Bridge in Bern, Switzerland which connects the old city to the new part

The Nydeggbrücke is a bridge in Bern, Switzerland, which connects the eastern part of the old city to the new part. It crosses over the Aare and is located very close to the Bärengraben. It was built in parallel to the Untertorbrücke in 1840, which until then had been the only bridge crossing the Aare. The Nydeggbrücke is in total 190 meters long and took three years to build. It is a Swiss heritage site of national significance.

==History==
Following a three-year planning phase on 7 July 1840 the city appointed Karl Emanuel Müller as the lead engineer on the Nydegg Bridge project. Starting in August 1840, crews worked throughout the winter of 1840/41 to build coffer dams and prepare the foundations for the bridge pillars.

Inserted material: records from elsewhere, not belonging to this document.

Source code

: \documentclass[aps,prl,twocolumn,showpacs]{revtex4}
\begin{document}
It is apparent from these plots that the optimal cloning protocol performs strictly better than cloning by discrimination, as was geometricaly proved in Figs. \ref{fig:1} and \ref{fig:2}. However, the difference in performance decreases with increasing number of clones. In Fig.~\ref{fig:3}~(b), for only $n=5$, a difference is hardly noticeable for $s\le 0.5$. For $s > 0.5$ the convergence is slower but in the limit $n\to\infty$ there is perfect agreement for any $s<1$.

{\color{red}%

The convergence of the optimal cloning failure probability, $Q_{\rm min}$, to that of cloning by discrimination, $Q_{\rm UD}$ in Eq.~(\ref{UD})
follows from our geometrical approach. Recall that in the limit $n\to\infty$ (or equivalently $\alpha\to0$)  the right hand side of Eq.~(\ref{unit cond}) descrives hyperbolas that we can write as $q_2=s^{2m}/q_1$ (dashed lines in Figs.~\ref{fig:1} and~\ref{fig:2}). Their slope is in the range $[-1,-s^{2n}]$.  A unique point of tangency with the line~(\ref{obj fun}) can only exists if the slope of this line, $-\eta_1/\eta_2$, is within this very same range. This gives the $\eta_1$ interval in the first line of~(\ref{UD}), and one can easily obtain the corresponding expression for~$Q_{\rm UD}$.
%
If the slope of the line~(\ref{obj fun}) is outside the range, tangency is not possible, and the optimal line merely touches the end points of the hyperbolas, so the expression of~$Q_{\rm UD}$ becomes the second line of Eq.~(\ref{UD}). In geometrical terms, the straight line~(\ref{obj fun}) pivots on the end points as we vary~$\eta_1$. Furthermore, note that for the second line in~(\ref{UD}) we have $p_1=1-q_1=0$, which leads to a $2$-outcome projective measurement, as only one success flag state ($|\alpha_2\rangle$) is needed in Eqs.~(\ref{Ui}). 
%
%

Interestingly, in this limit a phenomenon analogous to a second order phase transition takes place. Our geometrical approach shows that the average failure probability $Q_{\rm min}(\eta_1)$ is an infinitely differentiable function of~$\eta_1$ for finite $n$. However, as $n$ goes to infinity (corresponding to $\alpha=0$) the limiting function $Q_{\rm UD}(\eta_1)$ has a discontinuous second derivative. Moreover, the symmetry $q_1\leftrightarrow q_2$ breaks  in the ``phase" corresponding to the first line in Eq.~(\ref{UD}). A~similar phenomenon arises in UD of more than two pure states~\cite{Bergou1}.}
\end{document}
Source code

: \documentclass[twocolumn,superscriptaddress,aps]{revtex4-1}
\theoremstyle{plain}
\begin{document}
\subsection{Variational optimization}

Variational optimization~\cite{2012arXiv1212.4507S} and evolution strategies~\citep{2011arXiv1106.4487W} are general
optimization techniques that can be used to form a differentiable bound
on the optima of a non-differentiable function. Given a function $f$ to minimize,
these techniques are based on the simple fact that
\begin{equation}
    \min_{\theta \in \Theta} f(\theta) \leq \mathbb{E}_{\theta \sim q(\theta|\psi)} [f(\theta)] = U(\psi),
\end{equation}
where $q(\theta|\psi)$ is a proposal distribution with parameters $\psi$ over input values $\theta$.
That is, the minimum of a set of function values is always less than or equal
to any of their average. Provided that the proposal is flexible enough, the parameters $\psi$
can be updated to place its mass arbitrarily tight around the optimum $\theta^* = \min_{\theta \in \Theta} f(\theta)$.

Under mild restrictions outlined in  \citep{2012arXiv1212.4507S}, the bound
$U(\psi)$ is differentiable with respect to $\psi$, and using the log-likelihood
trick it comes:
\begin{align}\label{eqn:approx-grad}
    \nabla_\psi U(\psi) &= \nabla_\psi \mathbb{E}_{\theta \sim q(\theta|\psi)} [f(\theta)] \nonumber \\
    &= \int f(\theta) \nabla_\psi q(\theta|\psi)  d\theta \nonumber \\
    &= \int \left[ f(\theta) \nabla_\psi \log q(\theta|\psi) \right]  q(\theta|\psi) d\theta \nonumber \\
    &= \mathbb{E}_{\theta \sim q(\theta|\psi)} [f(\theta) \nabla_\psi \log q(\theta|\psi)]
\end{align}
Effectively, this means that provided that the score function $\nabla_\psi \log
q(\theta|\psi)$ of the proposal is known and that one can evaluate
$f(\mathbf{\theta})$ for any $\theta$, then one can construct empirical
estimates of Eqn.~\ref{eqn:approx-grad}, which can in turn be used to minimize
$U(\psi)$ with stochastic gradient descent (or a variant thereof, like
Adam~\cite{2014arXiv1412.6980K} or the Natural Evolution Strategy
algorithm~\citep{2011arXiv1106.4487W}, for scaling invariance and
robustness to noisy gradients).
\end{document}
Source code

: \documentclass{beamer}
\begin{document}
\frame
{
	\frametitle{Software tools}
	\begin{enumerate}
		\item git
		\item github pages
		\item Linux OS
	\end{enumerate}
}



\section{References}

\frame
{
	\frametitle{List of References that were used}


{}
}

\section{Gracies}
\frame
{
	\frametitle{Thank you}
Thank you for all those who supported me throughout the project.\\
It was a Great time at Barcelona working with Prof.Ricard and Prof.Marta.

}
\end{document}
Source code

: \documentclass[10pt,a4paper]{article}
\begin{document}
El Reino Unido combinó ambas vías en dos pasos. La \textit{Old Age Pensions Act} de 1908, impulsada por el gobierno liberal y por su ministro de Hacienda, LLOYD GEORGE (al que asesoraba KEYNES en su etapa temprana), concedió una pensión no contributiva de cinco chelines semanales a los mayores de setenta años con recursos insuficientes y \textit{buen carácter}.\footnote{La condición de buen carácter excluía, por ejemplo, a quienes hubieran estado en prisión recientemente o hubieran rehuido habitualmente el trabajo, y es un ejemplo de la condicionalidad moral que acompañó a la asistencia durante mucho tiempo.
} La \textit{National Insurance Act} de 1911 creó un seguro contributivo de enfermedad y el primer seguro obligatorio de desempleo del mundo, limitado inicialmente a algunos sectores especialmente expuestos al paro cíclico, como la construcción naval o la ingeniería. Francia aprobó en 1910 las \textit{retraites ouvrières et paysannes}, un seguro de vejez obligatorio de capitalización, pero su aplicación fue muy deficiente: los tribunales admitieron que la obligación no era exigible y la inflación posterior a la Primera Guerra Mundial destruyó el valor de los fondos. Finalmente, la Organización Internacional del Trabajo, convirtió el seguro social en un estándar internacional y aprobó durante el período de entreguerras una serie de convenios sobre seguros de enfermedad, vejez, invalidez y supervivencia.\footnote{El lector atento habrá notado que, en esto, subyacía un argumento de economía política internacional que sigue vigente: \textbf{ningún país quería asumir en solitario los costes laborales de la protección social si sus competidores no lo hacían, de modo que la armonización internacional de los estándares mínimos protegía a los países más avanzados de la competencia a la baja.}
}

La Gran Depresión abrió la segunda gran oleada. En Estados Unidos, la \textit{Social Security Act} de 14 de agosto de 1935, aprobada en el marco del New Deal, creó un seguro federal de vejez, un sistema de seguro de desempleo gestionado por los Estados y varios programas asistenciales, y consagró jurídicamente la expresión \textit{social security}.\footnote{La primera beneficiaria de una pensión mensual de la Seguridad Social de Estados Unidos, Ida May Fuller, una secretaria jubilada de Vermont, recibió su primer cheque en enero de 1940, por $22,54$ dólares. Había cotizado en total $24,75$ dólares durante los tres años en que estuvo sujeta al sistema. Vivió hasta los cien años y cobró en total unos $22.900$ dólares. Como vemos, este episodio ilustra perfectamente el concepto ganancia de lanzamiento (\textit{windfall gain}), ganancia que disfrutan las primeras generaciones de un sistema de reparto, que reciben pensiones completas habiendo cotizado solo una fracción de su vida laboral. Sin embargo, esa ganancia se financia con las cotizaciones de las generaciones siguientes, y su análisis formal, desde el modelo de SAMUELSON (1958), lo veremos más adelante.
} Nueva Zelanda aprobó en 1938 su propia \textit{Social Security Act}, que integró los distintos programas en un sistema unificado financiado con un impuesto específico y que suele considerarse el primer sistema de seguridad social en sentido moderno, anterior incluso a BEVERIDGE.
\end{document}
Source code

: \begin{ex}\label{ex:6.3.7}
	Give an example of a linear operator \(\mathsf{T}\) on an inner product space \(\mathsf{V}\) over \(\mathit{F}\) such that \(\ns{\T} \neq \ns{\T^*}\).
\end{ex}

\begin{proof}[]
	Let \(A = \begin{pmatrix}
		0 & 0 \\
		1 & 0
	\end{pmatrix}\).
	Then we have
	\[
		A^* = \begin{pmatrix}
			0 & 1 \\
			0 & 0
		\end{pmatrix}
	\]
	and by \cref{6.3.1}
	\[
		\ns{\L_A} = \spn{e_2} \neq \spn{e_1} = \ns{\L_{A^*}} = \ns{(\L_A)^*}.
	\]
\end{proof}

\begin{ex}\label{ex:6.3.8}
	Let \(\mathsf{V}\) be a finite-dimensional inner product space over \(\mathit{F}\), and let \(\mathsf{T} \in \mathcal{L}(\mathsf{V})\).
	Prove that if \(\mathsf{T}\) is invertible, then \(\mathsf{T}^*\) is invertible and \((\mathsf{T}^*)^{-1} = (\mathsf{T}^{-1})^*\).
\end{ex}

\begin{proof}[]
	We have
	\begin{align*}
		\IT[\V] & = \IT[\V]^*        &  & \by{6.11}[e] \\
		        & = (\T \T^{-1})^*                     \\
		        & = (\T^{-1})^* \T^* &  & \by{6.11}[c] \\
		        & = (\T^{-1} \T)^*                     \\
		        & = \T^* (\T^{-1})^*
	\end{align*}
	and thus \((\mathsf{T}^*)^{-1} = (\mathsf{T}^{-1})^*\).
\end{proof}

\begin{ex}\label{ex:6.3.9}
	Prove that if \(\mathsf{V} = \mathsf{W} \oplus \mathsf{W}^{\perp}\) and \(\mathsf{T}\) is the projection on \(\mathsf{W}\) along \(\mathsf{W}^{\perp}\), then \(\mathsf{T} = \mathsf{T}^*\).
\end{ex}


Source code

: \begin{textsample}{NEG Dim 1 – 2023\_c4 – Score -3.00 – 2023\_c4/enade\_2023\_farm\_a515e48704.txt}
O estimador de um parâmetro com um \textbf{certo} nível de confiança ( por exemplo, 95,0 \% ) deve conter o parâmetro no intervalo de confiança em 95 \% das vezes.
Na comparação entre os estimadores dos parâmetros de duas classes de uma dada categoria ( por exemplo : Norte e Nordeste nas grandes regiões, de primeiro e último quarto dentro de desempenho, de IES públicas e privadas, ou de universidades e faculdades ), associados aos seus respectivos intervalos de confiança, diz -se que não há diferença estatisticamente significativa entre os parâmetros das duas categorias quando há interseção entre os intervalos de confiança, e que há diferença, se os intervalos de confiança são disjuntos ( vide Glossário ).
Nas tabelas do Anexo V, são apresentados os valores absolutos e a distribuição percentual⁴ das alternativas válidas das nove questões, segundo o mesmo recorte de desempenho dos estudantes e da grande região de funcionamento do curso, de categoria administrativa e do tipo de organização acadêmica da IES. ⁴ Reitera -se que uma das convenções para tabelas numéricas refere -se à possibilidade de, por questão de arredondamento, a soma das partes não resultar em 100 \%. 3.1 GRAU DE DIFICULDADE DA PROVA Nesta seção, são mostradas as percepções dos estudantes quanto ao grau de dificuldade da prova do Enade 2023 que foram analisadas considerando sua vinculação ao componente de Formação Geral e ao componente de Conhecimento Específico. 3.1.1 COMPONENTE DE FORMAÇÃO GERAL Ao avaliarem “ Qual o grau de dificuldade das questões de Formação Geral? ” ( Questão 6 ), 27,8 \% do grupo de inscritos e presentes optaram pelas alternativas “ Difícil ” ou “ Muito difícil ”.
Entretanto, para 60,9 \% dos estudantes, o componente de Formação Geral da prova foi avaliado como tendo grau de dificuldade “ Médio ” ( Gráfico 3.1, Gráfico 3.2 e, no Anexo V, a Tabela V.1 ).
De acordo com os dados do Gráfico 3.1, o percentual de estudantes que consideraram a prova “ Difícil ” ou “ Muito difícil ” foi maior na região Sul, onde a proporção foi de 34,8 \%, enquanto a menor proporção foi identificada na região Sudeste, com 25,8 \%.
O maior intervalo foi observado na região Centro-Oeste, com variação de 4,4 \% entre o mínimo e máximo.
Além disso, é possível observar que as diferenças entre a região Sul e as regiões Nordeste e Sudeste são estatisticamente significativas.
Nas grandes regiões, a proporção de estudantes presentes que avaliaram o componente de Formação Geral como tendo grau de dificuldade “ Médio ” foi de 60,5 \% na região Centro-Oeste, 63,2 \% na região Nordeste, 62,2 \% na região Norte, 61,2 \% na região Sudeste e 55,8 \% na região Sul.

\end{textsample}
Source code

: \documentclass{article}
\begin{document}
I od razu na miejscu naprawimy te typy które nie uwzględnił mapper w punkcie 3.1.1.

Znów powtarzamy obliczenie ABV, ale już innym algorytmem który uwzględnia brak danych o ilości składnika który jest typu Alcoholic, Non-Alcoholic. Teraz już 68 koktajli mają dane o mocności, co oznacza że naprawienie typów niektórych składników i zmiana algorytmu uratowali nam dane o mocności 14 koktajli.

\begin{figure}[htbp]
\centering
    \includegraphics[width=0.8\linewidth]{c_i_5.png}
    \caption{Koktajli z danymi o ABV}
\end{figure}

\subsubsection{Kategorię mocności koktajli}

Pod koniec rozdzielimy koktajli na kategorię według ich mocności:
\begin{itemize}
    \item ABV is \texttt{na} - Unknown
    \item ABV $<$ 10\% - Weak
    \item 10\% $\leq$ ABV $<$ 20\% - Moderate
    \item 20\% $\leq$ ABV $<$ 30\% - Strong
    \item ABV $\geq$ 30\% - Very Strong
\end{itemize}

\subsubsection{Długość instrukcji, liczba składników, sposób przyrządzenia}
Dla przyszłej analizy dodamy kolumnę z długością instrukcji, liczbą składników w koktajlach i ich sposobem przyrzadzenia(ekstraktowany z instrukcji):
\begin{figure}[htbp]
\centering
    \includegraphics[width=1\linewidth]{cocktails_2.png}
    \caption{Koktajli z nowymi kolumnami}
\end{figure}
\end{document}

Despite severe floods and other delays by May 1841 the pillars were in place and above water level. The cornerstone ceremony took place in early June of the same year. In the fall of 1841 construction began on the eastern side arch and by the following fall both the western and eastern side arches were finished. With the side arches finished, in the winter of 1842 workers began building the scaffolding for the larger central arch. By the summer of 1843, the central arch was completed and on 14–15 September 1843 the placing of the keystone was celebrated with cannon fire, speeches and a feast. With major construction completed, the scaffolding was dismantled and work began on the decoration and roadway on the bridge. On 23 November 1844 the bridge was dedicated with a celebration attended by the entire city. The entire project cost about 1,650,000 Franks.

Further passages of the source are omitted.